Written by: Martha Lynn Coon
This Easter season, as we consider the story of the Resurrection, I’d like to spend some time thinking about linen. More specifically, the fabric that bound the body of Jesus and on which his body lay in the rock hewn tomb in Jerusalem. I’m not sure why this piece of the Resurrection narrative is so resonant with my heart this year, but as the spring season emerges, bits and pieces of the why are beginning to emerge.
For context, here is the scriptural description from the Gospel of John regarding the state of the Empty Tomb when Peter encountered it after hearing Jesus’ body was no longer present:
Early on the first day of the week, while it was still dark, Mary Magdalene went to the tomb and saw that the stone had been removed from the entrance. So she came running to Simon Peter and the other disciple, the one Jesus loved, and said, “They have taken the Lord out of the tomb, and we don’t know where they have put him!” So Peter and the other disciple started for the tomb. Both were running, but the other disciple outran Peter and reached the tomb first. He bent over and looked in at the strips of linen lying there but did not go in. Then Simon Peter, who was behind him, arrived and went into the tomb. He saw the strips of linen lying there, as well as the burial cloth that had been around Jesus’ head. The cloth was folded up by itself, separate from the linen. Finally the other disciple, who had reached the tomb first, also went inside. He saw and believed. (They still did not understand from Scripture that Jesus had to rise from the dead.) -John 20:1-9, NIV
The passage goes on to describe Mary’s grief over the missing body, and her
eventual encounter with the risen Christ as a figure she does not recognize at
first, but quickly comes to realize is Jesus and He speaks a word of wisdom and
encouragement to nurture her grieved heart.
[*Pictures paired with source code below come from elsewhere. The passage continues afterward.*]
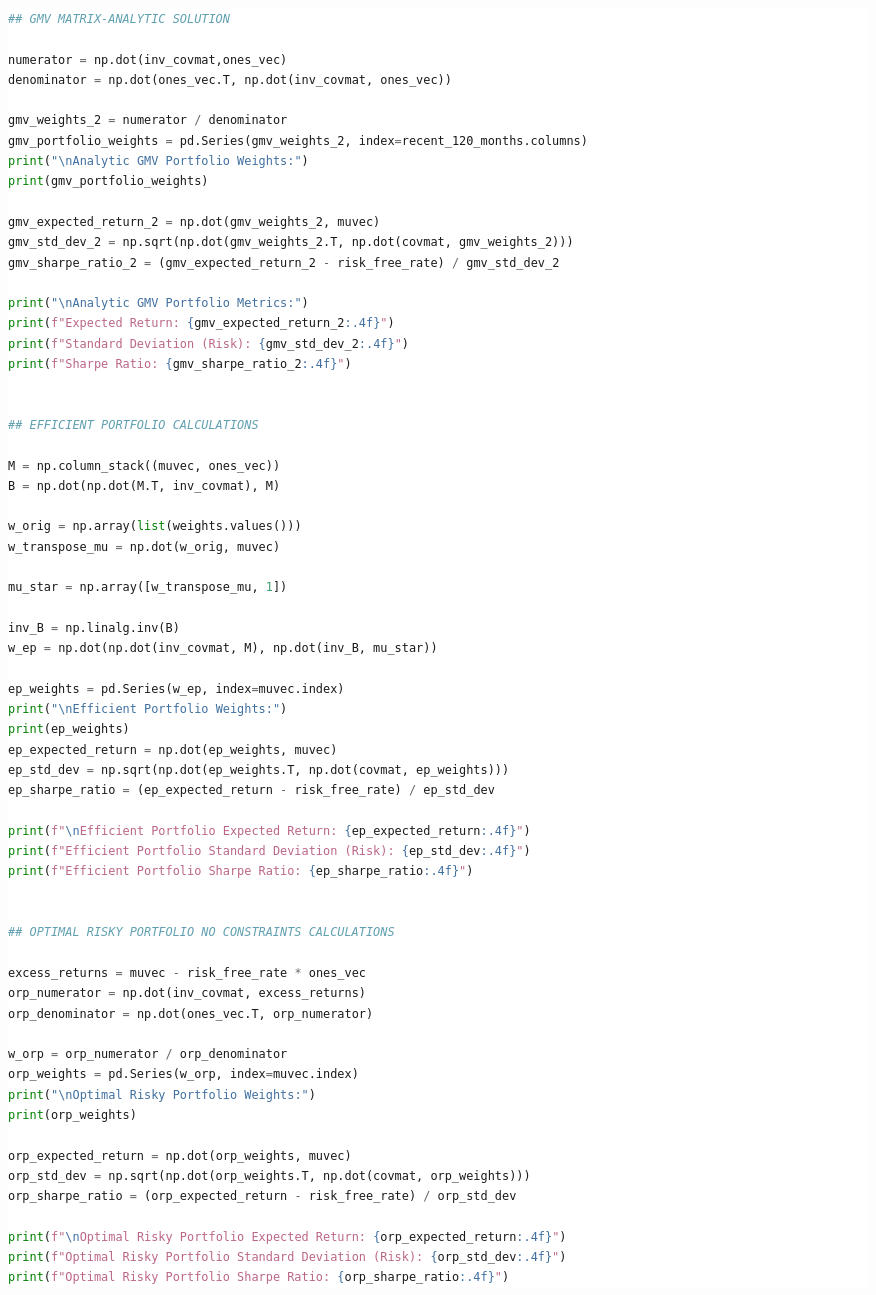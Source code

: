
```python
## GMV MATRIX-ANALYTIC SOLUTION

numerator = np.dot(inv_covmat,ones_vec)
denominator = np.dot(ones_vec.T, np.dot(inv_covmat, ones_vec))

gmv_weights_2 = numerator / denominator
gmv_portfolio_weights = pd.Series(gmv_weights_2, index=recent_120_months.columns)
print("\nAnalytic GMV Portfolio Weights:")
print(gmv_portfolio_weights)

gmv_expected_return_2 = np.dot(gmv_weights_2, muvec)
gmv_std_dev_2 = np.sqrt(np.dot(gmv_weights_2.T, np.dot(covmat, gmv_weights_2)))
gmv_sharpe_ratio_2 = (gmv_expected_return_2 - risk_free_rate) / gmv_std_dev_2

print("\nAnalytic GMV Portfolio Metrics:")
print(f"Expected Return: {gmv_expected_return_2:.4f}")
print(f"Standard Deviation (Risk): {gmv_std_dev_2:.4f}")
print(f"Sharpe Ratio: {gmv_sharpe_ratio_2:.4f}")


## EFFICIENT PORTFOLIO CALCULATIONS

M = np.column_stack((muvec, ones_vec))
B = np.dot(np.dot(M.T, inv_covmat), M)

w_orig = np.array(list(weights.values())) 
w_transpose_mu = np.dot(w_orig, muvec) 

mu_star = np.array([w_transpose_mu, 1])

inv_B = np.linalg.inv(B) 
w_ep = np.dot(np.dot(inv_covmat, M), np.dot(inv_B, mu_star))

ep_weights = pd.Series(w_ep, index=muvec.index)
print("\nEfficient Portfolio Weights:")
print(ep_weights)
ep_expected_return = np.dot(ep_weights, muvec)
ep_std_dev = np.sqrt(np.dot(ep_weights.T, np.dot(covmat, ep_weights)))
ep_sharpe_ratio = (ep_expected_return - risk_free_rate) / ep_std_dev

print(f"\nEfficient Portfolio Expected Return: {ep_expected_return:.4f}")
print(f"Efficient Portfolio Standard Deviation (Risk): {ep_std_dev:.4f}")
print(f"Efficient Portfolio Sharpe Ratio: {ep_sharpe_ratio:.4f}")


## OPTIMAL RISKY PORTFOLIO NO CONSTRAINTS CALCULATIONS

excess_returns = muvec - risk_free_rate * ones_vec
orp_numerator = np.dot(inv_covmat, excess_returns)
orp_denominator = np.dot(ones_vec.T, orp_numerator)

w_orp = orp_numerator / orp_denominator
orp_weights = pd.Series(w_orp, index=muvec.index)
print("\nOptimal Risky Portfolio Weights:")
print(orp_weights)

orp_expected_return = np.dot(orp_weights, muvec)
orp_std_dev = np.sqrt(np.dot(orp_weights.T, np.dot(covmat, orp_weights)))
orp_sharpe_ratio = (orp_expected_return - risk_free_rate) / orp_std_dev

print(f"\nOptimal Risky Portfolio Expected Return: {orp_expected_return:.4f}")
print(f"Optimal Risky Portfolio Standard Deviation (Risk): {orp_std_dev:.4f}")
print(f"Optimal Risky Portfolio Sharpe Ratio: {orp_sharpe_ratio:.4f}")
```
But the bindings are the thing that have stayed with me, and the more I
sat with that, the more I realized it felt deeply connected to and with our
work. As this project persists, again
and again it seems the heart of what we do is to advocate for the continued
practice of real, incarnate Christian community and gathering amidst an
increasingly inhospitable climate.
Last week I was sent links to articles about “downloadable” Communion,
religions using robots to connect with the public, and a compelling article
from the Atlantic about the slowly revealed fallacy among Millenials that work
has replaced religion as the place they’ve
been taught to go for fulfillment, purpose, and connectivity. Some days the onslaught of information about
how lost we seem and how deeply the church seems to flounder in this time of
seismic cultural change is downright depressing. And then I consider the linen.
Jesus’ body, entombed, was bound by strips of cloth. Like those strips of linen, who are we and what are we to do in order to hold the body of Christ? As Christians charged with holding together the legacy of one man’s radical life and love, what is our job? This spring I’ve been more and more convicted that at the most basic level, our job is to keep this body bound by remaining interconnected. Gathering in the flesh. Checking in on each other’s lives, and encouraging one another. When God’s kindom has come, our work will be done and, like the strips of linen, these practices can fall away. But only then. Until that time, our job is to be together in whatever way we can find.
The ways we’re practicing that this spring in the Collective are by holding space for food and conversation, which we’ve done twice this spring and will do twice again this summer. These Communal Dinners are not “checking up” on each other’s work, they are times to rejoice together and sometimes commiserate, but most importantly, they are times to be and do the thing that we want to call into the world, that is, a refreshed and re-committed way of being God’s church in the world for generations under-served or under-represented in many church settings, and hopefully, generations to follow.
One other way we’ve practiced this commitment is through communal song. In our first 787 Studio event in early April, thirteen people gathered on a warm spring night in Shelton Chapel to be led in song by the fantastic song leader Josh Blaine. Josh heads the organization Finding Our Voice and leads community song circles every two weeks in the Capitol Rotunda. It was one of the first warm days of spring, and by 7 pm when we started, the chapel felt warm and a little stuffy. So we opened the doors wide on every side. As we sat in a circle at the front of the church by the altar, bit by bit our souls loosed by the power of pure song, with no books, sheet music, or accompaniment, that sort of spiritual magic that happens when people gather in earnest and make themselves vulnerable began to occur. The heat of the day gave way to a cool night, and a breeze picked up. Some people walking by the chapel stopped to listen. The breeze grew into a wind that we could hear and feel. Something about being there, singing with the doors wide open, felt a little wild, a little edgy, and also, somehow, exactly right.